======== Dataset ========

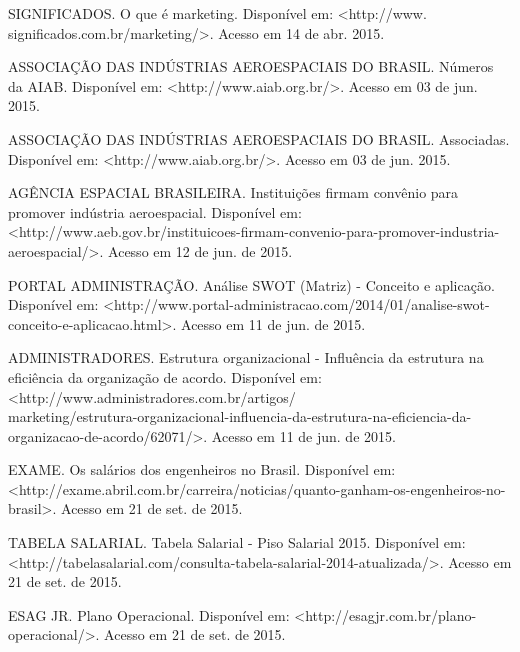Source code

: \documentclass[
	12pt,				%
	openright,			%
	oneside,			%
	a4paper,			%
	english,			%
	french,				%
	spanish,			%
	brazil				%
	]{abntex2}
\begin{document}
	SIGNIFICADOS. O que é marketing. Disponível em: <http://www. significados.com.br/marketing/>. Acesso em 14 de abr. 2015.

	ASSOCIAÇÃO DAS INDÚSTRIAS AEROESPACIAIS DO BRASIL. Números da AIAB. Disponível em: <http://www.aiab.org.br/>. Acesso em 03 de jun. 2015.
	
	ASSOCIAÇÃO DAS INDÚSTRIAS AEROESPACIAIS DO BRASIL. Associadas. Disponível em: <http://www.aiab.org.br/>. Acesso em 03 de jun. 2015.
	
	AGÊNCIA ESPACIAL BRASILEIRA. Instituições firmam convênio para promover indústria aeroespacial. Disponível em: <http://www.aeb.gov.br/instituicoes-firmam-convenio-para-promover-industria-aeroespacial/>. Acesso em 12 de jun. de 2015.
	
	PORTAL ADMINISTRAÇÃO. Análise SWOT (Matriz) - Conceito e aplicação. Disponível em: <http://www.portal-administracao.com/2014/01/analise-swot-conceito-e-aplicacao.html>. Acesso em 11 de jun. de 2015.

	ADMINISTRADORES. Estrutura organizacional - Influência da estrutura na eficiência da organização de acordo. Disponível em: <http://www.administradores.com.br/artigos/\\marketing/estrutura-organizacional-influencia-da-estrutura-na-eficiencia-da-organizacao-de-acordo/62071/>. Acesso em 11 de jun. de 2015.
	
	EXAME. Os salários dos engenheiros no Brasil. Disponível em:\\ <http://exame.abril.com.br/carreira/noticias/quanto-ganham-os-engenheiros-no-brasil>. Acesso em 21 de set. de 2015.
	
	TABELA SALARIAL. Tabela Salarial - Piso Salarial 2015. Disponível em:\\ <http://tabelasalarial.com/consulta-tabela-salarial-2014-atualizada/>. Acesso em 21 de set. de 2015.
	
	ESAG JR. Plano Operacional. Disponível em: <http://esagjr.com.br/plano-operacional/>. Acesso em 21 de set. de 2015.

\end{document}

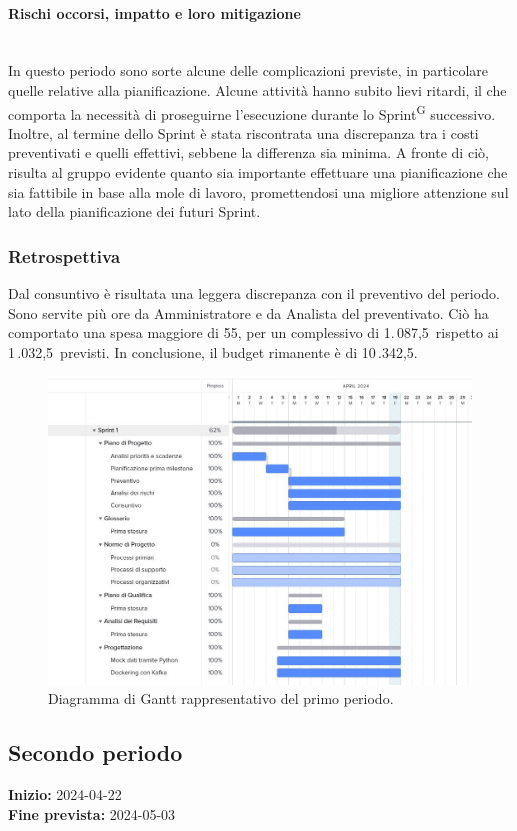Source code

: \documentclass[8pt]{article}
\newcommand{\glossterm}[1]{#1\textsuperscript{G}} %
\newcommand{\subsubsubsection}[1]{\paragraph{#1}\mbox{}\\}
\begin{document}
\subsubsubsection{Rischi occorsi, impatto e loro mitigazione}
In questo periodo sono sorte alcune delle complicazioni previste, in particolare quelle relative alla pianificazione. Alcune attività hanno subito lievi ritardi, il che comporta la necessità di proseguirne l'esecuzione durante lo \glossterm{Sprint} successivo. Inoltre, al termine dello Sprint è stata riscontrata una discrepanza tra i costi preventivati e quelli effettivi, sebbene la differenza sia minima. A fronte di ciò, risulta al gruppo evidente quanto sia importante effettuare una pianificazione che sia fattibile in base alla mole di lavoro, promettendosi una migliore attenzione sul lato della pianificazione dei futuri Sprint.
\subsubsection{Retrospettiva}
Dal consuntivo è risultata una leggera discrepanza con il preventivo del periodo. Sono servite più ore da Amministratore e da Analista del preventivato.
Ciò ha comportato una spesa maggiore di 55\;\texteuro, per un complessivo di 1.\,087,5\;\texteuro\
rispetto ai 1\,.032,5\;\texteuro\ previsti.
In conclusione, il budget rimanente è di 10\,.342,5\;\texteuro. 
\begin{figure}[h!]
    \centering
    \includegraphics[width=15cm]{./images_pdp/gantt1.jpeg}
    \caption{Diagramma di Gantt rappresentativo del primo periodo.}
    \label{figure:Diagramma di Gantt rappresentativo del primo periodo}
\end{figure}
\clearpage
\newpage
\subsection{Secondo periodo} \label{sec:2_rtb}
\textbf{Inizio:} 2024-04-22\\
\textbf{Fine prevista:} 2024-05-03
\end{document}
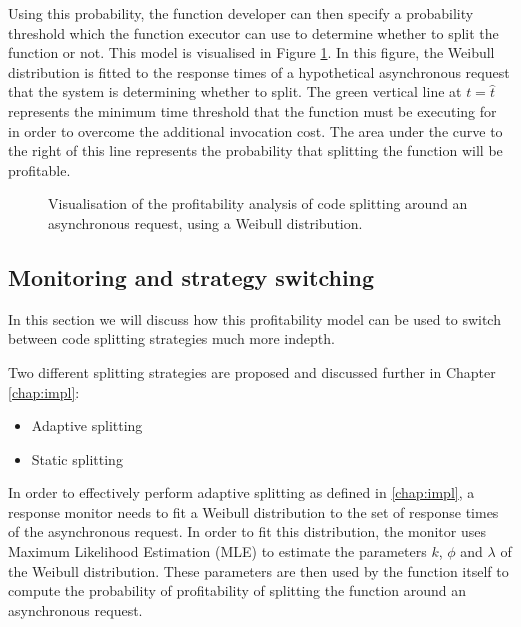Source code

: Using this probability, the function developer can then specify a probability threshold which the function executor can use to determine whether to split the function or not. This model is visualised in Figure \ref{fig:splitting-profitability-analysis-weibull-fit}. In this figure, the Weibull distribution is fitted to the response times of a hypothetical asynchronous request that the system is determining whether to split. The green vertical line at $t = \hat{t}$ represents the minimum time threshold that the function must be executing for in order to overcome the additional invocation cost. The area under the curve to the right of this line represents the probability that splitting the function will be profitable.

\begin{figure}
    \begin{center}
        
    \end{center}
    \caption{Visualisation of the profitability analysis of code splitting around an asynchronous request, using a Weibull distribution.}
    \label{fig:splitting-profitability-analysis-weibull-fit}
\end{figure}

\subsection{Monitoring and strategy switching}
\label{sec:faaas-monitoring-and-strat-switching-design}
In this section we will discuss how this profitability model can be used to switch between code splitting strategies much more indepth.

Two different splitting strategies are proposed and discussed further in Chapter \ref{chap:impl}:

\begin{itemize}
    \item Adaptive splitting
    \item Static splitting
\end{itemize}


In order to effectively perform adaptive splitting as defined in \ref{chap:impl}, a response monitor needs to fit a Weibull distribution to the set of response times of the asynchronous request. In order to fit this distribution, the monitor uses Maximum Likelihood Estimation (MLE) to estimate the parameters $k$, $\phi$ and $\lambda$ of the Weibull distribution. These parameters are then used by the function itself to compute the probability of profitability of splitting the function around an asynchronous request.

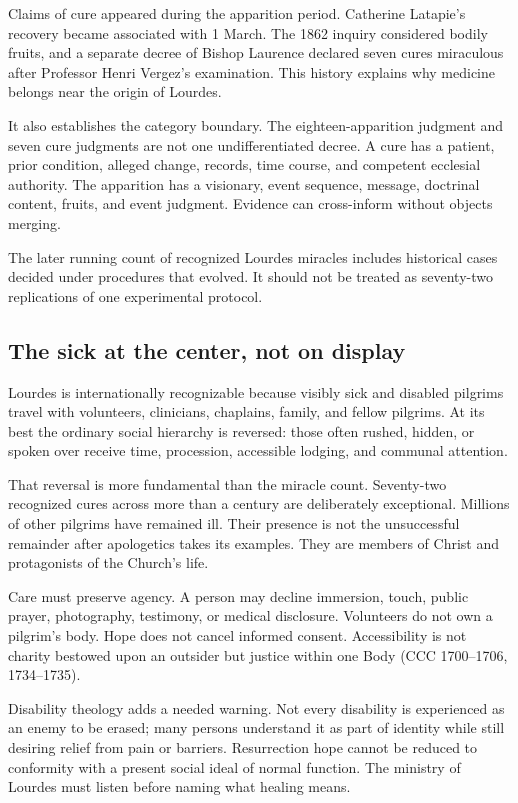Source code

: Claims of cure appeared during the apparition period. Catherine Latapie's recovery became associated with 1 March. The 1862 inquiry considered bodily fruits, and a separate decree of Bishop Laurence declared seven cures miraculous after Professor Henri Vergez's examination. This history explains why medicine belongs near the origin of Lourdes.

It also establishes the category boundary. The eighteen-apparition judgment and seven cure judgments are not one undifferentiated decree. A cure has a patient, prior condition, alleged change, records, time course, and competent ecclesial authority. The apparition has a visionary, event sequence, message, doctrinal content, fruits, and event judgment. Evidence can cross-inform without objects merging.

The later running count of recognized Lourdes miracles includes historical cases decided under procedures that evolved. It should not be treated as seventy-two replications of one experimental protocol.

\subsection{The sick at the center, not on display}

Lourdes is internationally recognizable because visibly sick and disabled pilgrims travel with volunteers, clinicians, chaplains, family, and fellow pilgrims. At its best the ordinary social hierarchy is reversed: those often rushed, hidden, or spoken over receive time, procession, accessible lodging, and communal attention.

That reversal is more fundamental than the miracle count. Seventy-two recognized cures across more than a century are deliberately exceptional. Millions of other pilgrims have remained ill. Their presence is not the unsuccessful remainder after apologetics takes its examples. They are members of Christ and protagonists of the Church's life.

Care must preserve agency. A person may decline immersion, touch, public prayer, photography, testimony, or medical disclosure. Volunteers do not own a pilgrim's body. Hope does not cancel informed consent. Accessibility is not charity bestowed upon an outsider but justice within one Body (CCC 1700--1706, 1734--1735).

Disability theology adds a needed warning. Not every disability is experienced as an enemy to be erased; many persons understand it as part of identity while still desiring relief from pain or barriers. Resurrection hope cannot be reduced to conformity with a present social ideal of normal function. The ministry of Lourdes must listen before naming what healing means.

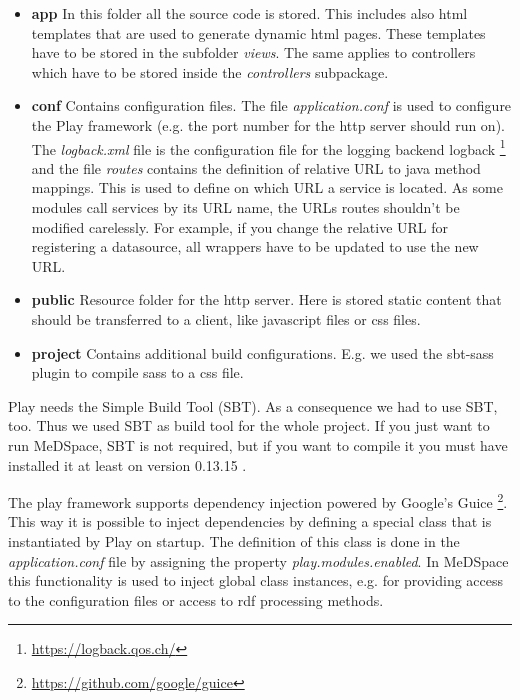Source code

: \begin{itemize}
\item \textbf{app} In this folder all the source code is stored. This includes also html templates that are used to generate dynamic html pages. These templates have to be stored in the subfolder  \emph{views}. The same applies to controllers which have to be stored inside the \emph{controllers} subpackage.

\item \textbf{conf} Contains configuration files. The  file \emph{application.conf} is used to configure the Play framework (e.g. the port number for the http server should run on). The \emph{logback.xml} file is the configuration file for the logging backend logback \footnote{\url{https://logback.qos.ch/}} and the file \emph{routes} contains the definition of relative URL to java method mappings. This is used to define on which URL a service is located. As some modules call services by its URL name, the URLs routes shouldn't be modified carelessly. For example, if you change the relative URL for registering a datasource, all wrappers have to be updated to use the new URL.

\item \textbf{public} Resource folder for the http server. Here is stored static content that should be transferred to a client, like javascript files or css files.

\item \textbf{project} Contains additional build configurations. E.g. we used the sbt-sass plugin to compile sass to a css file. 
\end{itemize} 

Play needs the Simple Build Tool \cite{SBT}(SBT). As a consequence we had to use SBT, too. Thus we used SBT as build tool for the whole project. If you just want to run MeDSpace, SBT is not required, but if you want to compile it you must have installed it at least on version 0.13.15 . 

The play framework supports dependency injection powered by Google's Guice \footnote{\url{https://github.com/google/guice}}. This way it is possible to inject dependencies by defining a special class that is instantiated by Play on startup. The definition of this class is done in the \emph{application.conf} file by assigning the property \emph{play.modules.enabled}. In MeDSpace this functionality is used to inject global class instances, e.g. for providing access to the configuration files or access to rdf processing methods.

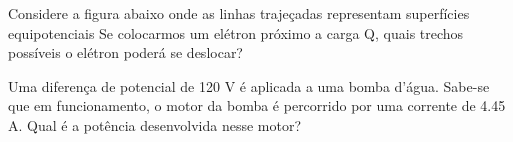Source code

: \documentclass[12pt, addpoints]{exam}
\begin{document}
\begin{questions}
\begin{multicols*}{2}
\begin{oneparchoices}
\end{oneparchoices}
\question[20] Considere a figura abaixo onde as linhas trajeçadas representam superfícies equipotenciais Se colocarmos um elétron próximo a carga Q, quais trechos possíveis o elétron poderá se deslocar?
        
        \begin{center}
            \begin{minipage}[c]{0.5\linewidth}
            \end{minipage}
        \end{center}
        
        

\begin{oneparchoices}
\end{oneparchoices}
\question[20] Uma diferença de potencial de 120 V é aplicada a uma bomba d’água. Sabe-se que em funcionamento, o motor da bomba é percorrido por uma corrente de    4.45 A. Qual é a potência desenvolvida nesse motor?


\end{multicols*}
\end{questions}
\end{document}
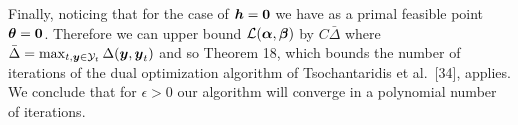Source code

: \documentclass[10pt,journal,letterpaper,compsoc]{IEEEtran}
\numberwithin{equation}{section}
\begin{document}
Finally, noticing that for the case of ${\boldsymbol{h}} = \textbf{0}$ we have as a
primal feasible point $\boldsymbol{\theta} = \textbf{0}$.  Therefore we can upper
bound $\Ell(\balpha, \bbeta)$ by $C \bar{\Delta}$ where $\bar{\Delta}
= \max_{t,\by \in \Y_t} \Delta(\by, \by_t)$ and so Theorem 18, which
bounds the number of iterations of the dual optimization algorithm of
Tsochantaridis et al.~[34], applies. We conclude that for
$\epsilon > 0$ our algorithm will converge in a polynomial number of
iterations.
\end{document}
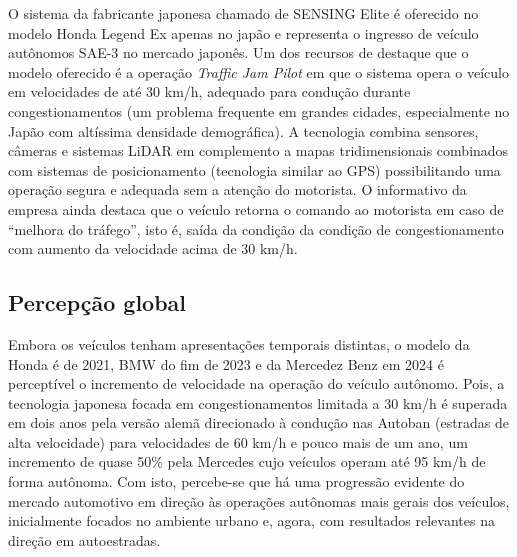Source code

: O sistema da fabricante japonesa \parencite{honda2021sensingelite} chamado de SENSING Elite é oferecido no modelo Honda Legend Ex apenas no japão e representa o ingresso de veículo autônomos SAE-3 no mercado japonês. Um dos recursos de destaque que o modelo oferecido é a operação \textit{Traffic Jam Pilot} em que o sistema opera o veículo em velocidades de até 30 km/h, adequado para condução durante congestionamentos (um problema frequente em grandes cidades, especialmente no Japão com altíssima densidade demográfica). A tecnologia combina sensores, câmeras e sistemas LiDAR em complemento a mapas tridimensionais combinados com sistemas de posicionamento (tecnologia similar ao GPS) possibilitando uma operação segura e adequada sem a atenção do motorista. O informativo da empresa ainda destaca que o veículo retorna o comando ao motorista em caso de ``melhora do tráfego'', isto é, saída da condição da condição de congestionamento com aumento da velocidade acima de 30 km/h.

\subsection{Percepção global}

Embora os veículos tenham apresentações temporais distintas, o modelo da Honda é de 2021, BMW do fim de 2023 e da Mercedez Benz em 2024 é perceptível o incremento de velocidade na operação do veículo autônomo. Pois, a tecnologia japonesa focada em congestionamentos limitada a 30 km/h é superada em dois anos pela versão alemã direcionado à condução nas Autoban (estradas de alta velocidade) para velocidades de 60 km/h e pouco mais de um ano, um incremento de quase 50\% pela Mercedes cujo veículos operam até 95 km/h de forma autônoma. Com isto, percebe-se que há uma progressão evidente do mercado automotivo em direção às operações autônomas mais gerais dos veículos, inicialmente focados no ambiente urbano e, agora, com resultados relevantes na direção em autoestradas.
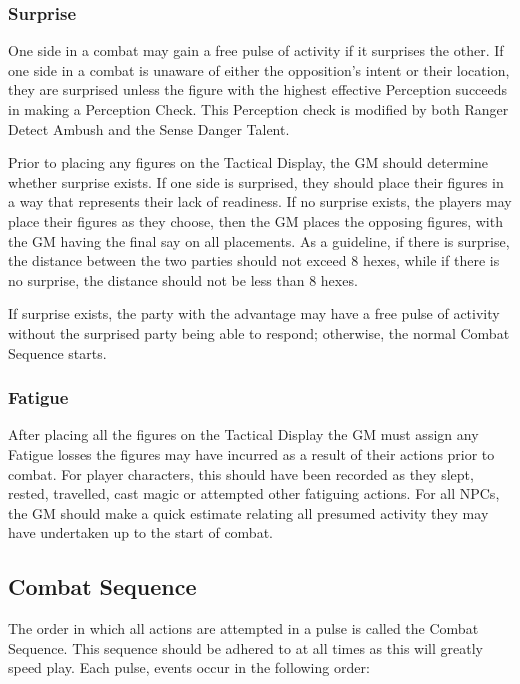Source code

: \begin{multicols*}{3}
\subsubsection{Surprise}

One side in a combat may gain a free pulse of activity if it surprises
the other. If one side in a combat is unaware of either the
opposition's intent or their location, they are surprised unless the
figure with the highest effective Perception succeeds in making a
Perception Check. This Perception check is modified by both Ranger
Detect Ambush and the Sense Danger Talent.

Prior to placing any figures on the Tactical Display, the GM should
determine whether surprise exists. If one side is surprised, they
should place their figures in a way that represents their lack of
readiness. If no surprise exists, the players may place their figures
as they choose, then the GM places the opposing figures, with the GM
having the final say on all placements. As a guideline, if there is
surprise, the distance between the two parties should not exceed 8
hexes, while if there is no surprise, the distance should not be less
than 8 hexes.

If surprise exists, the party with the advantage may have a free pulse
of activity without the surprised party being able to respond;
otherwise, the normal Combat Sequence starts.

\subsubsection{Fatigue}

After placing all the figures on the Tactical Display the GM must
assign any Fatigue losses the figures may have incurred as a result of
their actions prior to combat. For player characters, this should have
been recorded as they slept, rested, travelled, cast magic or
attempted other fatiguing actions. For all NPCs, the GM should make a
quick estimate relating all presumed activity they may have undertaken
up to the start of combat.

\subsection{Combat Sequence}

The order in which all actions are attempted in a pulse is called the
Combat Sequence. This sequence should be adhered to at all times as
this will greatly speed play. Each pulse, events occur in the
following order:


\end{multicols*}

========

### What you will do
Write out, exactly, the lines of the material from the very first through the line containing "PORTAL ADMINISTRAÇÃO. Análise", and leave out every picture.

### The completed task
Source code

: \documentclass[
	12pt,				%
	openright,			%
	oneside,			%
	a4paper,			%
	english,			%
	french,				%
	spanish,			%
	brazil				%
	]{abntex2}
\begin{document}
	SIGNIFICADOS. O que é marketing. Disponível em: <http://www. significados.com.br/marketing/>. Acesso em 14 de abr. 2015.

	ASSOCIAÇÃO DAS INDÚSTRIAS AEROESPACIAIS DO BRASIL. Números da AIAB. Disponível em: <http://www.aiab.org.br/>. Acesso em 03 de jun. 2015.
	
	ASSOCIAÇÃO DAS INDÚSTRIAS AEROESPACIAIS DO BRASIL. Associadas. Disponível em: <http://www.aiab.org.br/>. Acesso em 03 de jun. 2015.
	
	AGÊNCIA ESPACIAL BRASILEIRA. Instituições firmam convênio para promover indústria aeroespacial. Disponível em: <http://www.aeb.gov.br/instituicoes-firmam-convenio-para-promover-industria-aeroespacial/>. Acesso em 12 de jun. de 2015.
	
	PORTAL ADMINISTRAÇÃO. Análise SWOT (Matriz) - Conceito e aplicação. Disponível em: <http://www.portal-administracao.com/2014/01/analise-swot-conceito-e-aplicacao.html>. Acesso em 11 de jun. de 2015.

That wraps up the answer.